«Le livre, une affaire de famille». C'était le thème de ce 32e Salon du livre qui se terminera aujourd'hui à 16h après que les dernières hordes d'écoliers - 18 000 depuis mercredi dernier - seront reparties de cette affaire de famille qui, dans leur cas, se sera passée sans les parents. Hyper-cool.

Dans la cohue d'hier, toute familiale celle-là, le Salon tirait ses dernières salves. Chez Michel Brûlé, des centaines de personnes ont fait la file pour se faire dédicacer une ou deux copies (la deuxième pour leur beauf fédéraliste) de La souveraineté du Québec - Hier, aujourd'hui et demain de Jacques Parizeau. Plus de 1000 copies vendues, nous a dit l'éditeur en soulignant que 500 représentait déjà un plateau exceptionnel. Aux Intouchables, l'autre enseigne de Brûlé, la file des fans d'Aurélie Laflamme faisait quasiment le tour de la place en avançant à petits pas: «Ça déménage pas vite», nous a dit un père patient, en faisant référence au dernier titre d'India Desjardins, invitée d'honneur et star féminine de ce Salon.

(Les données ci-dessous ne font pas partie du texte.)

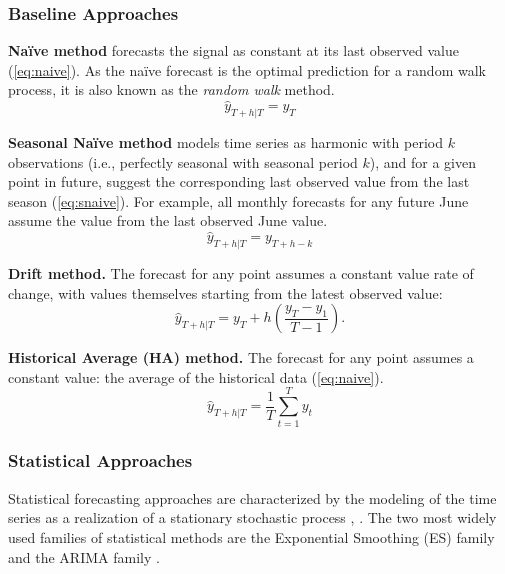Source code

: \subsubsection{Baseline Approaches}\label{subsubsec:baseline_methods}

\noindent
\textbf{Naïve method} forecasts the signal as constant at its last observed value (\ref{eq:naive}).
As the naïve forecast is the optimal prediction for a random walk process, it is also known as the \textit{random walk} method.
\begin{equation}\label{eq:naive}
    \hat{y}_{T+h|T} = y_T
\end{equation}

\noindent
\textbf{Seasonal Naïve method} models time series as harmonic with period $k$ observations (i.e., perfectly seasonal with seasonal period $k$), and for a given point  in future, suggest the corresponding last observed value from the last season (\ref{eq:snaive}).
For example, all monthly forecasts for any future June assume the value from the last observed June value.
\begin{equation}\label{eq:snaive}
    \hat{y}_{T+h|T} = y_{T+h-k}
\end{equation}

\noindent
\textbf{Drift method.} The forecast for any point assumes a constant value rate of change, with values themselves starting from the latest observed value:
\begin{equation}\label{eq:drift}
    \hat{y}_{T+h|T} = y_{T} + h\left(\frac{y_T-y_1}{T-1} \right).
\end{equation}


\noindent
\textbf{Historical Average (HA) method.} The forecast for any point assumes a constant value: the average of the historical data (\ref{eq:naive}).
\begin{equation}\label{eq:ha}
\hat{y}_{T+h|T} = \frac{1}{T}\sum_{t=1}^Ty_t
\end{equation}

\subsubsection{Statistical Approaches}\label{subsubsec:statistical_methods}

Statistical forecasting approaches are characterized by the modeling of the time series as a realization of a stationary stochastic process \cite{brockwell1990methods}, \cite{bontempi2013strategies}.
The two most widely used families of statistical methods are the Exponential Smoothing (ES) family and the ARIMA family \cite{hyndman2018principles}.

Les autres gros vendeurs, dans le désordre: L'énigme du retour de Dany Laferrière, bien sûr, le prix Médicis du Boréal; La Renarde et le mal peigné, les fragments de correspondance de Pauline Julien et Gérald Godin (Leméac); Vers un pacte de l'eau de Maude Barlow (Écosociété); La Frousse de Bruno Blanchet et Le Dernier Continent de Jean Lemire (Éditions La Presse). «Salon de hockey» aux Éditions de l'Homme où Les légendes des Canadiens de Léandre Normand et Pierre Bruneau a fait un tabac comme La carte des desserts de Patrice Demers.

Au stand des Coups de tête (400 Coups), une seule photo: celle, angélique, de Nelly Arcan qui s'est enlevé la vie le mois dernier. Sur la table, une pile de Paradis, clef en main qu'on ne finit plus de refaire. «Son dernier cadeau», nous dit l'éditeur Michel Vézina. «Ç'a tellement pas d'allure, tout ça...» Deuxième: Morlante de Stéphane Dompierre, toujours vivant.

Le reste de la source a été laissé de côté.